EXERCISE OBJECTIVE: Where a line of the listing below holds "height", add it to the tally; give only the final number.
--- SUPPLIED MATERIAL ---
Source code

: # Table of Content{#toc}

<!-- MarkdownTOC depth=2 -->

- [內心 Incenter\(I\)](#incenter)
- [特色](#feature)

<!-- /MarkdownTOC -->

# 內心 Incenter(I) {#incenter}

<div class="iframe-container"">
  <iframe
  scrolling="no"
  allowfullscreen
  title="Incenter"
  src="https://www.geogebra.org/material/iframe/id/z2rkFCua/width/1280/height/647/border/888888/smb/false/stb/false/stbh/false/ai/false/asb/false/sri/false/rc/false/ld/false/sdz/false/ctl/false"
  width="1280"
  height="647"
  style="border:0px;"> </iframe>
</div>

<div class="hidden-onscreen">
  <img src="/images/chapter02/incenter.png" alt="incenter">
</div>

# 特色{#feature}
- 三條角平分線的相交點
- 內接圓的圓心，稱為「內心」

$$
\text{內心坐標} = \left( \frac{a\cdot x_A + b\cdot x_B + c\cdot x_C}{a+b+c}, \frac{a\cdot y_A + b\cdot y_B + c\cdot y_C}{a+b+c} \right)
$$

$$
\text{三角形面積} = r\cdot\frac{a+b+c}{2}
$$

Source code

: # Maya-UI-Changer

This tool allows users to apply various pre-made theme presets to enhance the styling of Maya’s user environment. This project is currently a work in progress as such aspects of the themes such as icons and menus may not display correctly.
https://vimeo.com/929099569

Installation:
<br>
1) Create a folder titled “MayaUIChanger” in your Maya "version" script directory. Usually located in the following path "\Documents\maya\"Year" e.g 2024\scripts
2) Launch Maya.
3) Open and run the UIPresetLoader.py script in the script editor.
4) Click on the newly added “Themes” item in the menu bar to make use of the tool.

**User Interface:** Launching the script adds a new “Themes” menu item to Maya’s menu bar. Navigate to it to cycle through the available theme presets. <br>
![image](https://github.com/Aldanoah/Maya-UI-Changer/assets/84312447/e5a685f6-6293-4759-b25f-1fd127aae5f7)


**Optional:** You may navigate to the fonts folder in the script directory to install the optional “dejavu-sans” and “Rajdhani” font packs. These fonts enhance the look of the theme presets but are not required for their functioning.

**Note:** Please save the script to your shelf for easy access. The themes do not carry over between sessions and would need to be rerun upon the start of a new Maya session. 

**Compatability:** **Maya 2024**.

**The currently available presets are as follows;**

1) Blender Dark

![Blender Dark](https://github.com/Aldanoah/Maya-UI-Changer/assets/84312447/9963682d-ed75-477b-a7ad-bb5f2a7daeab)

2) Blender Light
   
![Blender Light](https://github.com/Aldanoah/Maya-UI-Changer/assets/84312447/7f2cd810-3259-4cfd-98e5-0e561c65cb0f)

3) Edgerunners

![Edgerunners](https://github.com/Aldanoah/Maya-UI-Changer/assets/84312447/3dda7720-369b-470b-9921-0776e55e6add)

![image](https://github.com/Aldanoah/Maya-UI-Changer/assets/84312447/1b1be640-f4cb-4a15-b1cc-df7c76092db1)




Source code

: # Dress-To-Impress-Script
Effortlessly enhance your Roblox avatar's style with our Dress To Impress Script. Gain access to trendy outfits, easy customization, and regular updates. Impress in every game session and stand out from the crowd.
---
SOLUTION TO THIS PROBLEM: 2